According to David Henry Hwang, two literary influences for his Obie-winning play Yellow Face were Tennessee Williams's The Glass Menagerie and Eugene O'Neill's Long Day's Journey into Night, both of which rely on a stand-in character for the author as he revisits painful autobiographical memories.1 In writing Yellow Face, Hwang did not want the same thing to happen to his literary doppelgänger DHH that happened to Tom Wingfield and Edmund Tyrone, namely, paling in comparison to the rest of the play's richly defined characters. However, the more he wrote, the less concerned Hwang became: "I found that…creating a character that I actually gave my name to…liberated me to make him a character…. It's kind of counterintuitive, but by naming him after myself he became more of a character."2 Aiding Hwang in separating himself from the fictional DHH was his recent performative turn in Greg Pak's short film Asian Pride Porn, where he played himself hawking "politically correct Asian porn."3 By embracing, in part, his highly self-conscious and at times self-parodying creation, Hwang imbued his literary double with much less seriousness than Williams and O'Neill did.

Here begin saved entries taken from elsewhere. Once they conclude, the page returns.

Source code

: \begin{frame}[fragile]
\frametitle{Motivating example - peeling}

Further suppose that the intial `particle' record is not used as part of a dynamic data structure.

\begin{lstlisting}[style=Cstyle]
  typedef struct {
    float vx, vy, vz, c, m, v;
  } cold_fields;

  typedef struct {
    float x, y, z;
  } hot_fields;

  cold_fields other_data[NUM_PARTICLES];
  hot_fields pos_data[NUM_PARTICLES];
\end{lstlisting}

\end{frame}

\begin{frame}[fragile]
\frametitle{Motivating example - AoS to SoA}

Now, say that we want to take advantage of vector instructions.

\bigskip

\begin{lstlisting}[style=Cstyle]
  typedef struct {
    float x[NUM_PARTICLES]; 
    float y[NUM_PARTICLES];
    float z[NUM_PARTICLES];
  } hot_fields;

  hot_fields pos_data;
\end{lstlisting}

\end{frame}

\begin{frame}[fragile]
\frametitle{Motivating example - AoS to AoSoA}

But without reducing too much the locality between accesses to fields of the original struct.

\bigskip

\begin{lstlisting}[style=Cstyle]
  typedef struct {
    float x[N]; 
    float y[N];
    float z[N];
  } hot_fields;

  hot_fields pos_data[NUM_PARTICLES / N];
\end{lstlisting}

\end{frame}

While the inspirational roots of the main character DHH can be traced back to two canonical American plays and playwrights, the play's format stems from the realm of documentary theatre (also known as verbatim theatre), and its influence over Yellow Face and Hwang is far more significant than that of Williams and O'Neill. Over the two decades prior to the play's premiere in 2007, the documentary play had reappeared to much fanfare. In England, London's Tricycle Theatre produced numerous [End Page 216] tribunal plays, with its most successful being Richard Norton-Taylor's The Colour of Justice, while the National Theatre produced David Hare's The Permanent Way and The Power of Yes. In the United States, docudrama was equally successful with productions such as Moisés Kaufman and his Tectonic Theater's The Three Trials of Oscar Wilde and The Laramie Project; Anna Deavere Smith's Fires in the Mirror and Twilight: Los Angeles, 1992; Eve Ensler's The Vagina Monologues; and Anne Nelson's The Guys. This form of drama relies on myriad informational sources, including government documents, public hearings, trial testimony, media outlet transcripts, newspaper pieces, letters, and personal interviews, all of which are used as informative as well as authoritative statements about the topic being theatrically explored. The source-based format intrigued Hwang and, in turn, jump-started his creative process. He admitted: "I'd been wanting to fix my play Face Value [which closed on Broadway in previews] for the past 17 years, but I couldn't figure out how to do it."4 Face Value had been Hwang's farcical and biting response to the yellow casting of Jonathan Pryce as The Engineer in the Broadway premiere of Miss Saigon and he intended for his play to challenge multiple misguided conceptions about ethnic identity and stereotypes.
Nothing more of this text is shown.